Let $(X_1, \ldots, X_n) \sim \operatorname{Unif}(0,b), b>0$. Find $E\left[\sum \frac{X_i }{X_{(n)}}\right]$

Question

Let $(X_1, \ldots, X_n) \sim \operatorname{Unif}(0,b), b>0$. Find $E\left[\sum \frac{X_i }{X_{(n)}}\right]$ where $X_{(n)} = \max_i X_i$.

It was suggested to use Basu's Theorem which I am unfamiliar with.

There are finitely many terms so we can rearrange using order statistics and write it as:

\begin{align} E\left[\sum_{i = 1}^n \frac{X_i }{X_{(n)}}\right] & = E\left[\frac{X_{(1)}}{X_{(n)}}\right] + E\left[\frac{X_{(2)}}{X_{(n)}}\right]+ \cdots +E[1] \\[8pt] & = (n-1) E\left[\frac{X_i}{X_{(n)}}\right] + 1 \end{align}

If this is correct then I will need to calculate a conditional expectation to calculate this so I wanted to see if this is even correct before moving forward. Or if someone familiar with Basu's theorem can explain how I apply that here.

Answer 1

Assuming $X_1,\ldots,X_n$ are independent and identically distributed,

$$E\left[\sum_{i=1}^n \frac{X_i}{X_{(n)}}\right]=\sum_{i=1}^n E\left[\frac{X_{i}}{X_{(n)}}\right]=nE\left[\frac{X_1}{X_{(n)}}\right]$$

This can be evaluated by showing that $X_1/X_{(n)}$ is independent of $X_{(n)}$, so that

$$E\left[X_1\right]=E\left[\frac{X_1}{X_{(n)}}\cdot X_{(n)}\right]=E\left[\frac{X_1}{X_{(n)}}\right]\cdot E\left[X_{(n)}\right]$$

Thus giving $$E\left[\frac{X_1}{X_{(n)}}\right]=\frac{E\left[X_1\right]}{E\left[X_{(n)}\right]}$$

The independence can be argued using Basu's theorem since the distribution of $\frac{X_1}{X_{(n)}}=\frac{X_1/b}{X_{(n)}/b}$ is free of $b$ (making $\frac{X_1}{X_{(n)}}$ an ancillary statistic) and $X_{(n)}$ is a complete sufficient statistic for $b$.

Answer 2

Basu's theorem says that a complete sufficient statistic is independent of an ancillary statistic.

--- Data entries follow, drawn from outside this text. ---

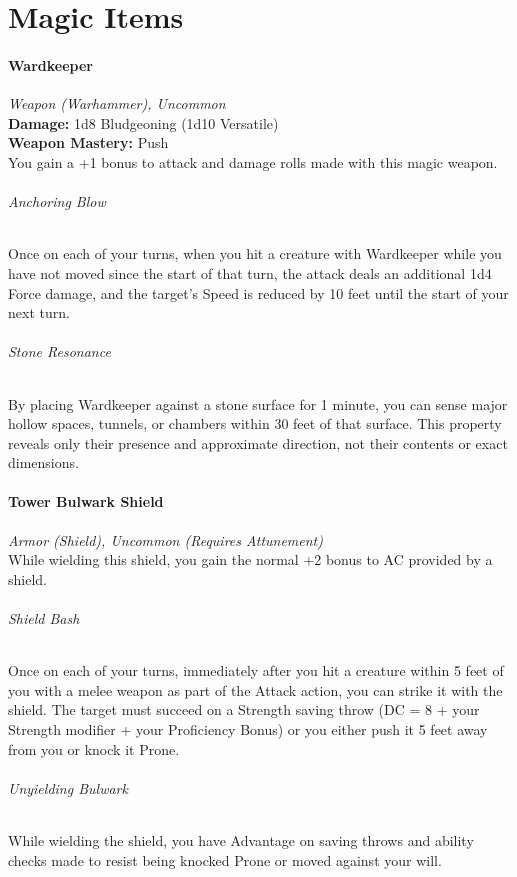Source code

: \documentclass[letterpaper,openany,oneside,twocolumn]{book}
\begin{document}
\part*{Magic Items}
\subsection*{Wardkeeper}
\textit{Weapon (Warhammer), Uncommon}\\
\textbf{Damage:} 1d8 Bludgeoning (1d10 Versatile)\\
\textbf{Weapon Mastery:} Push\\
You gain a +1 bonus to attack and damage rolls made with this magic weapon.\\
\paragraph*{Anchoring Blow} Once on each of your turns, when you hit a creature with Wardkeeper while you have not moved since the start of that turn, the attack deals an additional 1d4 Force damage, and the target's Speed is reduced by 10 feet until the start of your next turn.\\
\paragraph*{Stone Resonance} By placing Wardkeeper against a stone surface for 1 minute, you can sense major hollow spaces, tunnels, or chambers within 30 feet of that surface. This property reveals only their presence and approximate direction, not their contents or exact dimensions.

\subsection*{Tower Bulwark Shield}
\textit{Armor (Shield), Uncommon (Requires Attunement)}\\
While wielding this shield, you gain the normal +2 bonus to AC provided by a shield.\\
\paragraph*{Shield Bash} Once on each of your turns, immediately after you hit a creature within 5 feet of you with a melee weapon as part of the Attack action, you can strike it with the shield. The target must succeed on a Strength saving throw (DC = 8 + your Strength modifier + your Proficiency Bonus) or you either push it 5 feet away from you or knock it Prone.\\
\paragraph*{Unyielding Bulwark} While wielding the shield, you have Advantage on saving throws and ability checks made to resist being knocked Prone or moved against your will.
\end{document}
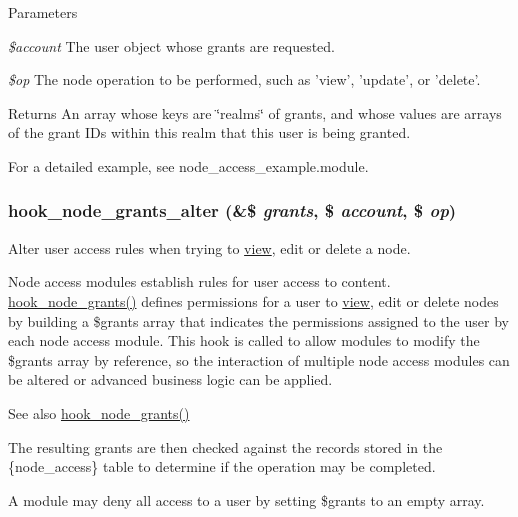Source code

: \begin{DoxyParams}{Parameters}
\item[{\em \$account}]The user object whose grants are requested. \item[{\em \$op}]The node operation to be performed, such as 'view', 'update', or 'delete'.\end{DoxyParams}
\begin{DoxyReturn}{Returns}
An array whose keys are \char`\"{}realms\char`\"{} of grants, and whose values are arrays of the grant IDs within this realm that this user is being granted.
\end{DoxyReturn}
For a detailed example, see node\_\-access\_\-example.module. \hypertarget{group__node__access_ga21e95e2bd0b4ed12d861aa83426a8ba3}{
\subsubsection[{hook\_\-node\_\-grants\_\-alter}]{\setlength{\rightskip}{0pt plus 5cm}hook\_\-node\_\-grants\_\-alter (\&\$ {\em grants}, \/  \$ {\em account}, \/  \$ {\em op})}}
\label{group__node__access_ga21e95e2bd0b4ed12d861aa83426a8ba3}
Alter user access rules when trying to \hyperlink{classview}{view}, edit or delete a node.

Node access modules establish rules for user access to content. \hyperlink{group__node__access_gaa973f2ab6ab14c3fa14e5138c6d69ecf}{hook\_\-node\_\-grants()} defines permissions for a user to \hyperlink{classview}{view}, edit or delete nodes by building a \$grants array that indicates the permissions assigned to the user by each node access module. This hook is called to allow modules to modify the \$grants array by reference, so the interaction of multiple node access modules can be altered or advanced business logic can be applied.

\begin{DoxySeeAlso}{See also}
\hyperlink{group__node__access_gaa973f2ab6ab14c3fa14e5138c6d69ecf}{hook\_\-node\_\-grants()}
\end{DoxySeeAlso}
The resulting grants are then checked against the records stored in the \{node\_\-access\} table to determine if the operation may be completed.

A module may deny all access to a user by setting \$grants to an empty array.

To say that $X_{(n)} = \max\{X_1,\ldots,X_n\}$ is sufficient for this family of distributions (parametrized by $b$) means that the conditional distribution of $X_1,\ldots,X_n$ given $X_{(n)}$ does not depend on the value of $b.$

To say that $X_{(n)}$ is complete means there is no function $g$ (not depending on $b$) for which $\operatorname E(g(X_{(n)}))$ remains equal to $0$ as $b$ changes.

To say that $\dfrac{X_i}{X_{(n)}}$ is an ancillary statistic means that its probability distribution remains the same as $b$ changes, even though $\dfrac{X_i}{X_{(n)}}$ depends on $(X_1,\ldots,X_n,b)$ only through $(X_1,\ldots,X_n).$

If all of that is shown, then what Basu's theorem tells you is that $\dfrac{X_i}{X_{(n)}}$ and $X_{(n)}$ are independent.

That is what makes it possible to conclude that the expected value of their product is the product of their expected values, and then the rest is routine.